Society tells mothers they’re born with “maternal instincts.”
But no one has a clue what they’re doing when they bring a baby home for the first time.
When someone you’ve just met calls something their "guilty pleasure," they’re not confessing. They’re testing you: "Do you like this thing too, the one we’re not supposed to admit liking?"
One person’s soul-sucking job is another’s geekdom.
People accept that human error causes road accidents – yet somehow, they believe they're immune.
New denture wearers struggle to reconcile their dentures with their identity. Yet cruelly, dentures occupy the very space we most associate with who we are – our face.
Vermouth has made a comeback, but its actual flavour remains a mystery – even to those who drink it.
Forget what the purists say – there’s no one way to make a cheese toastie. Haggis toastie, rainbow toastie, inside-out toastie... even the name is up for debate.
We think of flavour as fixed, but sound and place can make everything taste better.
“Bread is the paper of the food industry, you write your sandwich on it.”
Dwight K. Schrute
The UK Parliament is made up of constituency representatives who think local, yet to tackle climate change, we need leaders who think global.
Panic buying isn’t about the stuff – it’s about people who feel like they’ve lost control trying to take it back.
Bartending isn’t easy – it takes years of drive and commitment to earn recognition. But like ballerinas, the best bartenders make it look effortless.
It’s hard to make personal sacrifices for a future we can’t imagine, especially when it feels like no one else is.
Whether they realise it or not, people listen to music to model, alter, or change their emotional state.
Companies constantly tell us they need our data to "improve outcomes for consumers." But the public sees it differently – data exists primarily to improve outcomes for companies.
The literary canon has been dominated by white men, and most contemporary authors with book deals still fit this mould. But the decade’s most critically acclaimed and bestselling books come from a different perspective – it’s time for publishing to catch up with its readers.

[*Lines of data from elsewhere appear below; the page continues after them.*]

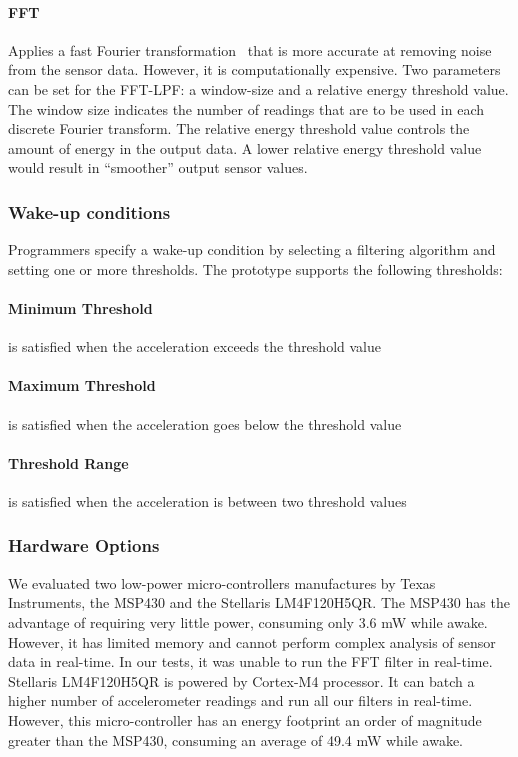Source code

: \paragraph{FFT} Applies a fast Fourier
  transformation~\cite{libbyFootstepDetection} that is more accurate
  at removing noise from the sensor data. However, it is
  computationally expensive. Two parameters can be set for the
  FFT-LPF: a window-size and a relative energy threshold value. The
  window size indicates the number of readings that are to be used in
  each discrete Fourier transform. The relative energy threshold value
  controls the amount of energy in the output data. A lower relative
  energy threshold value would result in ``smoother'' output sensor
  values.

\subsubsection{Wake-up conditions}

Programmers specify a wake-up condition by selecting a filtering
algorithm and setting one or more thresholds.  The prototype supports
the following thresholds:

\paragraph{Minimum Threshold} is satisfied when the acceleration exceeds the threshold value

\paragraph{Maximum Threshold} is satisfied when the acceleration goes below the threshold value

\paragraph{Threshold Range} is satisfied when the acceleration is between two threshold values


\subsubsection{Hardware Options}

We evaluated two low-power micro-controllers manufactures by Texas
Instruments, the MSP430 and the Stellaris LM4F120H5QR.  The MSP430 has
the advantage of requiring very little power, consuming only 3.6 mW
while awake. However, it has limited memory and cannot perform complex
analysis of sensor data in real-time. In our tests, it was unable to
run the FFT filter in real-time.  Stellaris LM4F120H5QR is powered by
Cortex-M4 processor. It can batch a higher number of accelerometer
readings and run all our filters in real-time.  However, this
micro-controller has an energy footprint an order of magnitude greater
than the MSP430, consuming an average of 49.4 mW while awake.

The "cult of productivity" spread like wildfire during lockdown, insisting we must improve our homes, pick up new skills, or learn a second language. But in reality, two-thirds of Brits are putting off a dreaded chore, task, or errand.
We live in a highly individualistic culture that worships self-help and self-reliance. Bringing someone in to "do it for you" can feel like a guilty secret, an indulgence we’re not supposed to admit.
The conversation around gender inequality in the workplace is louder than ever, but all that noise is drowning out the truth – real gender equality is still a century away.
“People don’t care about what you know, unless they know that you care.”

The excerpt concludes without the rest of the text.